Cape Elizabeth has a single community school department. The Cape Elizabeth High School's team name is the "Capers".

History

English explorer Bartholomew Gosnold arrived at Cape Elizabeth in May 1602, during his explorations of what would later be called New England. At the southern tip of the promontory, Richmond Island was visited around 1605 by Samuel de Champlain and was the site of a trading post in 1628. John Smith explored and mapped New England in 1615, and gave names to places mainly based on the names used by Native Americans. When Smith presented his map to King Charles I, he suggested that the king should feel free to change any of the Indian names to English ones. The king made many such changes, but only four survive today, one of which is Cape Elizabeth, which Charles named in honor of his sister, Elizabeth of Bohemia.

The first habitation by Europeans was on Richmond Island. Without title, Walter Bagnall (called "Great Walt") in 1628 established a trading post, dealing in rum and beaver skins. "His principal purpose appears to have been to drive a profitable trade with the Indians," writes historian George J. Varney, "without scruple about his methods." His cheating caught up with him in October 1631, when he was killed by the Indians, who also burned down his trading post.

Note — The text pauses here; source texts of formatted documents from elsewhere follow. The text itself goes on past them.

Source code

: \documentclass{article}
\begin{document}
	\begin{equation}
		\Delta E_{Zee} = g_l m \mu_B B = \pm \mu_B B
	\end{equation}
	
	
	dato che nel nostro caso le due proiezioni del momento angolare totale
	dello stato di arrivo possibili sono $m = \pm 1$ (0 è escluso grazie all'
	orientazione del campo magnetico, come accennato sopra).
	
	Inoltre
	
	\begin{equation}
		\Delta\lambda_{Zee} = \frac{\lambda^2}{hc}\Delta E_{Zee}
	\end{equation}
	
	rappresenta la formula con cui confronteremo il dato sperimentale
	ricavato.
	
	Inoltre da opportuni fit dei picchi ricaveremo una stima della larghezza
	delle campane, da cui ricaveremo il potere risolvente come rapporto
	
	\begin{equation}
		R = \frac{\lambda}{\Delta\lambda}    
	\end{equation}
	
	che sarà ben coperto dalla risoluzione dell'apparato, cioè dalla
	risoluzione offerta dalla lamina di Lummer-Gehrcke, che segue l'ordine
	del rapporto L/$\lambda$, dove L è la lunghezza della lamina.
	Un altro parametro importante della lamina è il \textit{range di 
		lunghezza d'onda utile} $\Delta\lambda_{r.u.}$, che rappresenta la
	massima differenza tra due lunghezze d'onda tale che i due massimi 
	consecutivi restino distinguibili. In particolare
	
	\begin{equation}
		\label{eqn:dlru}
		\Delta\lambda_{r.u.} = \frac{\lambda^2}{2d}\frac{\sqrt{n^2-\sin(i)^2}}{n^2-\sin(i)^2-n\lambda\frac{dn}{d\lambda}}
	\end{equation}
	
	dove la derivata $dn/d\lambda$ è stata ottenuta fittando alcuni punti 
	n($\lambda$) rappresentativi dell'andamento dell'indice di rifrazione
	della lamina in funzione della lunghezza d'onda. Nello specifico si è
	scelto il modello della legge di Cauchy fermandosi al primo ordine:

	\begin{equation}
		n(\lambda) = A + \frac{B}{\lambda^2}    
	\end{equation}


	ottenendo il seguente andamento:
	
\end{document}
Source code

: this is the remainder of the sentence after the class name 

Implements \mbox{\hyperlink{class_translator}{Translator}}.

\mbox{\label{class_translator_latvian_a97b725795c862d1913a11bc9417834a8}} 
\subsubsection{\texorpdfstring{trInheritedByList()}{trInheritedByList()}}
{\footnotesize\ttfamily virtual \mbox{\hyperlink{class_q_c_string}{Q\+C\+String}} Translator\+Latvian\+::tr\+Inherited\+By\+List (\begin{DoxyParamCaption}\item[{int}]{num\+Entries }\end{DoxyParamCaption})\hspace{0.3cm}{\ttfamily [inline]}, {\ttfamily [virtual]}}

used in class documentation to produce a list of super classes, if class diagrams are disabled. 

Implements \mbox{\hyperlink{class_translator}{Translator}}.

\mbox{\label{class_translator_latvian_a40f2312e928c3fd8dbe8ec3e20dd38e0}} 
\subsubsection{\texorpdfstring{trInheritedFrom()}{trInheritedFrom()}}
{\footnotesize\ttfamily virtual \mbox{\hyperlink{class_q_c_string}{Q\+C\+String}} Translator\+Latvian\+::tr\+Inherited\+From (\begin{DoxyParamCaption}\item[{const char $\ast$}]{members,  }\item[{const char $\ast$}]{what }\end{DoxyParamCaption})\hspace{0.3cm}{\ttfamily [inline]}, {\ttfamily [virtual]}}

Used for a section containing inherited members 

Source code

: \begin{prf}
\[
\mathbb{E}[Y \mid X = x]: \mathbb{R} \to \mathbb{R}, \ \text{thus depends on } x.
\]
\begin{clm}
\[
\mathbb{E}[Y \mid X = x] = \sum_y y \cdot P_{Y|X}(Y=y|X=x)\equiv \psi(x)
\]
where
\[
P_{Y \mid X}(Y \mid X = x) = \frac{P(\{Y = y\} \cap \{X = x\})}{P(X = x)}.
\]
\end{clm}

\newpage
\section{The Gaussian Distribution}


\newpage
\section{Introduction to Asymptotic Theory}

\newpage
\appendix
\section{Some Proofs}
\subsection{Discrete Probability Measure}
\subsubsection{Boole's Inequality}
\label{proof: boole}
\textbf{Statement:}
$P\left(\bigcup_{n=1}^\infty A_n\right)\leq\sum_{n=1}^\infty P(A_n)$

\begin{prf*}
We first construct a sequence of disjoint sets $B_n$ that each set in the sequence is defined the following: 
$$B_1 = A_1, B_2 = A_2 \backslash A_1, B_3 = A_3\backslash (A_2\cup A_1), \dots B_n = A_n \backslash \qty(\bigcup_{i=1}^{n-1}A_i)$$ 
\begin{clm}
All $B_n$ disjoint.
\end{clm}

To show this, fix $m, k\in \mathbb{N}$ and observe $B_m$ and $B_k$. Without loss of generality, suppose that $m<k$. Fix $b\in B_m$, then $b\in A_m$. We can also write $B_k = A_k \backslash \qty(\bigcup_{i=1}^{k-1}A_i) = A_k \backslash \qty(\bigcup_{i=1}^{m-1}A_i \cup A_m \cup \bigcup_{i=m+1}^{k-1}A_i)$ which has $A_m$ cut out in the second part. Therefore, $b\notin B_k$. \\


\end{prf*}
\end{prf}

Two months later, the Plymouth Company granted Richmond Island to Robert Trelawney and Moses Goodyear, merchants of Plymouth, England, who made it a center for fisheries and trade. By 1638, Trelawney employed 60 men in the fisheries. The first settlers on the mainland were George Cleeve and Richard Tucker, who settled in 1630 on the shore opposite the island, near the Spurwink River. They worked at planting, fishing and trading. Two years later they were driven off by John Winter, Trelawny's agent. In 1636, Sir Ferdinando Gorges, lord proprietor of Maine, gave Cleeve and Tucker a grant of  including the neck of land called Machegonne—now Portland. In 1643 English Parliamentarian Alexander Rigby bought the large existing Plough of Lygonia patent, which included Cape Elizabeth.

The Cape Elizabeth settlement on the Fore River was known as Purpoodock. It was attacked during King Philip's War in 1675. During King William's War, in Major Benjamin Church's second expedition a year later on 11 September 1690, he arrived with 300 men at Casco Bay. He went up the Androscoggin River to Fort Pejepscot (present-day Brunswick, Maine).  From there he went  upriver and attacked a native village. Three or four native men were shot while retreating; Church discovered five captive New Englanders in the wigwams; six or seven prisoners were summarily killed as an example; and nine prisoners were taken. A few days later, in retaliation, the natives attacked Church at Cape Elizabeth on Purpooduc Point, killing seven of his men and wounding 24 others.  On September 26, Church returned to Portsmouth, New Hampshire.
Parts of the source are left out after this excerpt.